One pie. That’s what I had planned. That’s all I had planned.
It was early September when I was invited on Facebook to join Pie It Forward, a group of people who bake or buy pies to donate to the Buffalo City Mission for distribution to families in need for Thanksgiving Dinner. It had been years since I made a pie, but I could definitely bake one, especially for such a great cause. I was starting to get excited about it. Then I saw other posts on the Facebook event page. “Count me in for 10 pies!” one person wrote. “Ten pies, coming up!” another wrote. Someone even pledged 30 pies.
One pie. All I had to offer was one measly apple pie.
I messaged the coordinator, worried that my offering was too feeble, to small to even matter. “Any offering is beautiful,” she wrote back to me. Point taken. I made my apple pie with love and humility and compassion. “You will make a family of six very happy,” she said when I posted a photo of my finished product.
See that one family didn’t know that someone else had donated 10 pies. To that one family, perhaps my apple pie was the dessert they otherwise wouldn’t have had on our national day of gratitude. It was just one pie to me. It was the pie to someone else.
It’s not the first time I was afraid that I was giving too little. Not the only area of my life, either.
Once I just could not finish a swim workout. I was training for a triathlon and desperately trying to improve my swim, but my head just wasn’t in the game. I was having relationship issues at the time, was sleep deprived, and after 800 yards got out of the pool. I told my coach, who promptly told me to be sure I recorded my 800 yards in our shared training log.
“But I didn’t finish the workout,” I said, dejected.
“Eight hundred is not a zero,” she replied.
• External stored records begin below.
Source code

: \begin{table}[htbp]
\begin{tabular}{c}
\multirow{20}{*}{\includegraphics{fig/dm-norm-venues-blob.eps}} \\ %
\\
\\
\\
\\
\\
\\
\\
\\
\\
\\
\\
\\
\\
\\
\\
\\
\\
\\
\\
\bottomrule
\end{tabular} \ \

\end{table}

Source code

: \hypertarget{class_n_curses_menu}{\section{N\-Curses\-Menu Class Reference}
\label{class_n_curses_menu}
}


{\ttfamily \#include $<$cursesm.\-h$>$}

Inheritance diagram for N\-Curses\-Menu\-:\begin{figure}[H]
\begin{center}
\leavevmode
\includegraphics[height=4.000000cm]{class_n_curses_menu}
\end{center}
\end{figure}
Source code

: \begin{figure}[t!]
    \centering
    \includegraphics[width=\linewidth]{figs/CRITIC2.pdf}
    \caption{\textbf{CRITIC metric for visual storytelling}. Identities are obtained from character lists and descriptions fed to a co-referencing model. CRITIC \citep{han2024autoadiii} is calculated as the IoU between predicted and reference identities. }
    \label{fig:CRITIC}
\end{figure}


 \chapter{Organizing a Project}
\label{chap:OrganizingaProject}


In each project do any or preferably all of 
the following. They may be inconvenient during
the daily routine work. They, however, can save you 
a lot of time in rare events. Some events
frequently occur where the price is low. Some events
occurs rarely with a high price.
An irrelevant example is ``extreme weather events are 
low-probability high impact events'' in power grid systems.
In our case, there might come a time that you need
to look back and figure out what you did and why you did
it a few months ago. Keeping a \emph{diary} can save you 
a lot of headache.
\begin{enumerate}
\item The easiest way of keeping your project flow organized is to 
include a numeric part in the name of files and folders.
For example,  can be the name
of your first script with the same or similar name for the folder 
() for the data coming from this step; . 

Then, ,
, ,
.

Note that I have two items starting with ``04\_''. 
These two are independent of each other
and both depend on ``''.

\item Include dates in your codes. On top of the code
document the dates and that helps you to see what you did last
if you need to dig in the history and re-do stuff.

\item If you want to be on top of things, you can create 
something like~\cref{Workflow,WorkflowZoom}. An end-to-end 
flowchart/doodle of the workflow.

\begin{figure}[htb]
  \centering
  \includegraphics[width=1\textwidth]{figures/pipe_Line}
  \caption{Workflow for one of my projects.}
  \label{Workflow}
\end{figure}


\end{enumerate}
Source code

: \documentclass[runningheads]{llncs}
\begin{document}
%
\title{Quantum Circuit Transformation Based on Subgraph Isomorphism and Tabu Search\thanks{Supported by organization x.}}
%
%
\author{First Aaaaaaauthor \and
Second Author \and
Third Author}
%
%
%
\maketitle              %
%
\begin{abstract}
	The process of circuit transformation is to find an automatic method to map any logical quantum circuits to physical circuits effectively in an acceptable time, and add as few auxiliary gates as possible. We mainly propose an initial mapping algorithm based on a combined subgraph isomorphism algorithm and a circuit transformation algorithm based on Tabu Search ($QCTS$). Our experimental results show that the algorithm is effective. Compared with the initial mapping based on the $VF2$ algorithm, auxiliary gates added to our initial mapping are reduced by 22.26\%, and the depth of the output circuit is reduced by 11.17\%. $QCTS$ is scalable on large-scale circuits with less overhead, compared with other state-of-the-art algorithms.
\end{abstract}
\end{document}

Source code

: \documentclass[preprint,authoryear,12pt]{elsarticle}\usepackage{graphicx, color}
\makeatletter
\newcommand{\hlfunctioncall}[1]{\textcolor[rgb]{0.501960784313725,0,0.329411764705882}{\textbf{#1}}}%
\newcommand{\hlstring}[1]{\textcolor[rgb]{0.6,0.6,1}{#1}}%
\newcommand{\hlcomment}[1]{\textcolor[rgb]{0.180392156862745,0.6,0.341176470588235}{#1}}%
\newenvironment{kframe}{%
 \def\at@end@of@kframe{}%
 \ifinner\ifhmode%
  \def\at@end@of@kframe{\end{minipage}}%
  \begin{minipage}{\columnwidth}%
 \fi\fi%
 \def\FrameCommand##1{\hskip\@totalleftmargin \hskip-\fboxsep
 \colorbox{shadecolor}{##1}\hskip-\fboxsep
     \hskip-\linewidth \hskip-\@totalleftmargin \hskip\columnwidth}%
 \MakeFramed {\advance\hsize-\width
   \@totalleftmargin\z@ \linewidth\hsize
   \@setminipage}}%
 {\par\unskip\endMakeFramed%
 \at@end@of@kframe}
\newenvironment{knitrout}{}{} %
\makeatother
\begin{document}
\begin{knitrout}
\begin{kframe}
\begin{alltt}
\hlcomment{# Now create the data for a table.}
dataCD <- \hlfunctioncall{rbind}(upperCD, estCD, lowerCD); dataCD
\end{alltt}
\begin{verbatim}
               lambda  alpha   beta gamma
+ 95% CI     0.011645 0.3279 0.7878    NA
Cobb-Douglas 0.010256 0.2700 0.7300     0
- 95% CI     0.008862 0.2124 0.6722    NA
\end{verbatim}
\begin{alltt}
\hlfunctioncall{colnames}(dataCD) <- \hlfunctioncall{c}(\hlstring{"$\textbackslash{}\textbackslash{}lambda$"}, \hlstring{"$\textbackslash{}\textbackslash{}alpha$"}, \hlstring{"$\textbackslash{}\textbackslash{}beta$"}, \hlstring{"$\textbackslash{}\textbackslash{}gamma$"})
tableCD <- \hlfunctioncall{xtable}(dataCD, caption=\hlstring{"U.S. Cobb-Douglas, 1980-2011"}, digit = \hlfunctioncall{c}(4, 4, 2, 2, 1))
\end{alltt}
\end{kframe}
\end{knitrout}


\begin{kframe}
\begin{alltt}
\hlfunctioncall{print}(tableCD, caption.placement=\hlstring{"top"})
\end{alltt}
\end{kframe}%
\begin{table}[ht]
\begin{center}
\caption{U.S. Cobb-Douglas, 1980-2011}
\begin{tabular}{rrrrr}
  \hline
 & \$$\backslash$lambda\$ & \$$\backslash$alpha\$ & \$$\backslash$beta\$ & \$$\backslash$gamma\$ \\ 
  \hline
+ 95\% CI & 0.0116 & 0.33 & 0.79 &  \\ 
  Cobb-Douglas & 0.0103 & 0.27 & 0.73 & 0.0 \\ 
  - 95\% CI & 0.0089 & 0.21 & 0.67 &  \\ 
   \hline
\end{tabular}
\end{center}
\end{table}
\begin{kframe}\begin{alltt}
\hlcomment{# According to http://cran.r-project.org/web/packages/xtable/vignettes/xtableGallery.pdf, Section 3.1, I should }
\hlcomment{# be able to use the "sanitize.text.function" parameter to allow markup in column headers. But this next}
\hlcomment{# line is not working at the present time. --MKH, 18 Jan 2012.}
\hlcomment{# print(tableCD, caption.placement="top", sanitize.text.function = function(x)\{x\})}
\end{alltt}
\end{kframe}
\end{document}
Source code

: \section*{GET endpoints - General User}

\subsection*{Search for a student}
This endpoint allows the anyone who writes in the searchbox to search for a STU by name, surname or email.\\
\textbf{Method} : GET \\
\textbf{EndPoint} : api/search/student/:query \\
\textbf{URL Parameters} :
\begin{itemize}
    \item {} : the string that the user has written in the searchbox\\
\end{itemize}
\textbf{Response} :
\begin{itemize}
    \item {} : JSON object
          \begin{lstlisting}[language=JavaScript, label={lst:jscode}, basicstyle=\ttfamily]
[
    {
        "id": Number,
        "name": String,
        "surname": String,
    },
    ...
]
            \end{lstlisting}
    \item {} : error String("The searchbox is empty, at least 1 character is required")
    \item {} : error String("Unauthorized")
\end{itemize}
How many times had I not acknowledged what I had done because I thought it wasn’t enough? How many times have I declined to offer generosity — whether it be money or time or things — because I thought what I had to offer wouldn’t make a difference?
But whatever we offer does make a difference. What will my one pie, or my small donation, do to help a person or an organization? It’s one pie more than they had before. It’s $5 or $10 or even $1 more than they had before. And the small donations, they add up. Ask anyone who has tried to fundraise.
I’ve learned in running that something is better than nothing. Always. What will 1 mile do? Well, it will clear my head, get my heart pumping, and make me feel better. And isn’t that worth it?
What can you offer on this #GivingTuesday?